» **Aim of the exercise**:
Write out the stretch of lines below that begins at the line with "- Passionate about" and ends at the line with "- Maill: [KorepovKirill](mailto:korepov.kirill@maill.ru)", including both, exactly as given and nothing more.

Dataset entries:
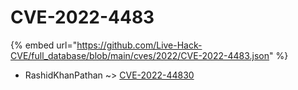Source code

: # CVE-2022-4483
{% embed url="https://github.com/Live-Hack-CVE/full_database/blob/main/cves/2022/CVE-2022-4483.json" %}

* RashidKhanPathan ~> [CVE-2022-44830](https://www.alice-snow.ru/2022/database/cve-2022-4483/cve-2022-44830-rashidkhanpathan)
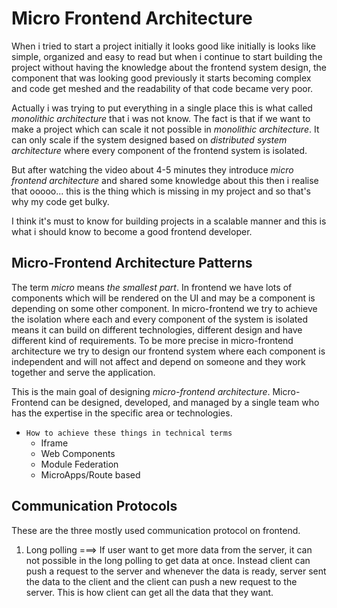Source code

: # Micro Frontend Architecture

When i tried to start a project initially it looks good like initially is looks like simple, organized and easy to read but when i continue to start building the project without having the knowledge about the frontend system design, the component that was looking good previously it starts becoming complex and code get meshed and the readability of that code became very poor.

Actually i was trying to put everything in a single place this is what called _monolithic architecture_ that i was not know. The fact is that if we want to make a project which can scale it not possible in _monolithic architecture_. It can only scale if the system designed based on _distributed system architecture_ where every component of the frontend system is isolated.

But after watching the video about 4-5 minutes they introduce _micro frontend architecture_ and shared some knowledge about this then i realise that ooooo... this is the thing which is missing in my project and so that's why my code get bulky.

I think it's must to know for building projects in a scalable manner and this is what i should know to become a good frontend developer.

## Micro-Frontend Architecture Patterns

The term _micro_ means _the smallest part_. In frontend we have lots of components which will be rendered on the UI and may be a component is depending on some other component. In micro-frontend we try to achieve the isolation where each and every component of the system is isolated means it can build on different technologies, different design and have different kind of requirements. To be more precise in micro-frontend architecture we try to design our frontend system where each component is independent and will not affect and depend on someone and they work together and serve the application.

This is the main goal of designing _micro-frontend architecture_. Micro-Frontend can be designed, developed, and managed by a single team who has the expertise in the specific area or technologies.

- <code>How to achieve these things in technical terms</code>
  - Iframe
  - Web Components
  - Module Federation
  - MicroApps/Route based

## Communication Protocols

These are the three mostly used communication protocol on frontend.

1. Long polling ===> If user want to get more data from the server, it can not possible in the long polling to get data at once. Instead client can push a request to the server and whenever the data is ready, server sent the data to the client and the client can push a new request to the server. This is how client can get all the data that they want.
...
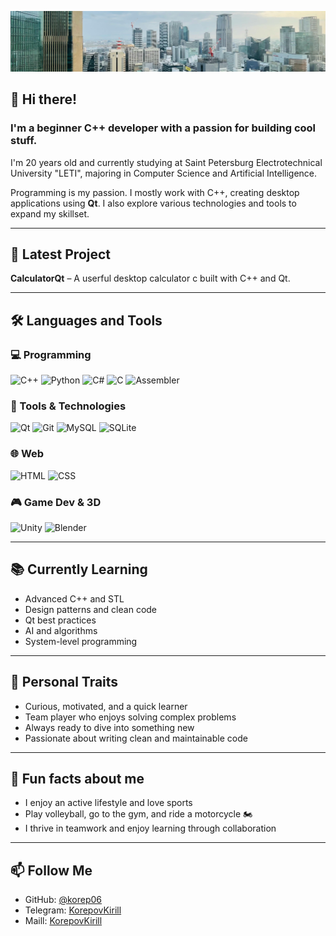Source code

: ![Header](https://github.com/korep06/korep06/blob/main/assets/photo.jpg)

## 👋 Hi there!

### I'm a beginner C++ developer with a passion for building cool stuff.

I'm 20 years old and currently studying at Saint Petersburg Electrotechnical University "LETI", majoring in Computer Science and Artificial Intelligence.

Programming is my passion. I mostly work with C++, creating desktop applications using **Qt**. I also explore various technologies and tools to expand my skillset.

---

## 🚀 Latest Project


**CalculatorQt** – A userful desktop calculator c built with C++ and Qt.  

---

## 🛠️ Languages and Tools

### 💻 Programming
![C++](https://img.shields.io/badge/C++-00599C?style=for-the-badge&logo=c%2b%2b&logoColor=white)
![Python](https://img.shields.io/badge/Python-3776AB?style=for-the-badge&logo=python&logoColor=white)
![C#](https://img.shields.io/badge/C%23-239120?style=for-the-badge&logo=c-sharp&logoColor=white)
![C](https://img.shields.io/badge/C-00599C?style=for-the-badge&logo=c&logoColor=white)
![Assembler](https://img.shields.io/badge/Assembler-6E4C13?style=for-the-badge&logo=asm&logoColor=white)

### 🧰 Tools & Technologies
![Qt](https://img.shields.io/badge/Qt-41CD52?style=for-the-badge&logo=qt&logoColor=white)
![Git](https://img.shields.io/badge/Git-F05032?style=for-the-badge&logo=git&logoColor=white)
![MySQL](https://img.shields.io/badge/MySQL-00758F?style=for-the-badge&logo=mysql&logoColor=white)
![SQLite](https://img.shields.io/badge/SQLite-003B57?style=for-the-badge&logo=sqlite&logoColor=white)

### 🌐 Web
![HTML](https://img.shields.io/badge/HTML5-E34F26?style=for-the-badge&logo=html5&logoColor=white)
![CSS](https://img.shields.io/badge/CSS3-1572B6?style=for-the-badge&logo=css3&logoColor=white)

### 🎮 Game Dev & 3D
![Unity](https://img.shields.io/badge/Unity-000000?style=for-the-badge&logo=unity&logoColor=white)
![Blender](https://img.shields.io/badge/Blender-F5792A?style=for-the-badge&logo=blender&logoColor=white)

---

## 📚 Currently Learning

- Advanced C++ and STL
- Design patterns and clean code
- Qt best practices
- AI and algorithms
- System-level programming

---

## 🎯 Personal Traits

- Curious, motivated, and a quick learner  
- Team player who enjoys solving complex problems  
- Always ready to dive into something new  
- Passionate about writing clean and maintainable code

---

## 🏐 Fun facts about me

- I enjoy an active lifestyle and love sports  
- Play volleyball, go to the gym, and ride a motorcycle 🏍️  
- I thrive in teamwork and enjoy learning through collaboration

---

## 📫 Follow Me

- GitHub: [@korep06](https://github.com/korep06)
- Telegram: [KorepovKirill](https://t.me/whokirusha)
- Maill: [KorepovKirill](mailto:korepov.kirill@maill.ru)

» **Answer for this exercise**:
- Passionate about writing clean and maintainable code

---

## 🏐 Fun facts about me

- I enjoy an active lifestyle and love sports  
- Play volleyball, go to the gym, and ride a motorcycle 🏍️  
- I thrive in teamwork and enjoy learning through collaboration

---

## 📫 Follow Me

- GitHub: [@korep06](https://github.com/korep06)
- Telegram: [KorepovKirill](https://t.me/whokirusha)
- Maill: [KorepovKirill](mailto:korepov.kirill@maill.ru)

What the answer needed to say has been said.